§ **Task to complete**:
Wherever a line of the records contains "Mitigation", copy that line.

Saved entries
•••••
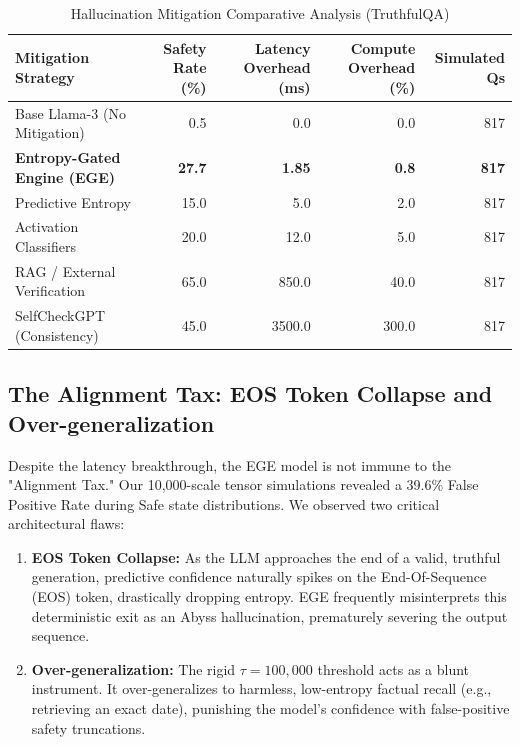 \documentclass[conference,compsoc]{IEEEtran}
\begin{document}
\begin{table}[htbp]
\centering
\caption{Hallucination Mitigation Comparative Analysis (TruthfulQA)}
\label{tab:comparison}
\begin{tabular}{@{}lrrrr@{}}
\toprule
\textbf{Mitigation Strategy} & \textbf{Safety Rate (\%)} & \textbf{Latency Overhead (ms)} & \textbf{Compute Overhead (\%)} & \textbf{Simulated Qs} \\ \midrule
Base Llama-3 (No Mitigation)   & 0.5                      & 0.0                            & 0.0                            & 817                   \\
\textbf{Entropy-Gated Engine (EGE)}     & \textbf{27.7}            & \textbf{1.85}                  & \textbf{0.8}                   & \textbf{817}          \\
Predictive Entropy             & 15.0                     & 5.0                            & 2.0                            & 817                   \\
Activation Classifiers         & 20.0                     & 12.0                           & 5.0                            & 817                   \\
RAG / External Verification    & 65.0                     & 850.0                          & 40.0                           & 817                   \\
SelfCheckGPT (Consistency)     & 45.0                     & 3500.0                         & 300.0                          & 817                   \\ \bottomrule
\end{tabular}
\end{table}

\subsection{The Alignment Tax: EOS Token Collapse and Over-generalization}
Despite the latency breakthrough, the EGE model is not immune to the "Alignment Tax." Our 10,000-scale tensor simulations revealed a 39.6\% False Positive Rate during Safe state distributions. We observed two critical architectural flaws:
\begin{enumerate}
    \item \textbf{EOS Token Collapse:} As the LLM approaches the end of a valid, truthful generation, predictive confidence naturally spikes on the End-Of-Sequence (EOS) token, drastically dropping entropy. EGE frequently misinterprets this deterministic exit as an Abyss hallucination, prematurely severing the output sequence.
    \item \textbf{Over-generalization:} The rigid $\tau = 100,000$ threshold acts as a blunt instrument. It over-generalizes to harmless, low-entropy factual recall (e.g., retrieving an exact date), punishing the model's confidence with false-positive safety truncations.
\end{enumerate}
\end{document}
•••••
§ **Result for this exercise**:
\caption{Hallucination Mitigation Comparative Analysis (TruthfulQA)}
\textbf{Mitigation Strategy} & \textbf{Safety Rate (\%)} & \textbf{Latency Overhead (ms)} & \textbf{Compute Overhead (\%)} & \textbf{Simulated Qs} \\ \midrule
Base Llama-3 (No Mitigation)   & 0.5                      & 0.0                            & 0.0                            & 817                   \\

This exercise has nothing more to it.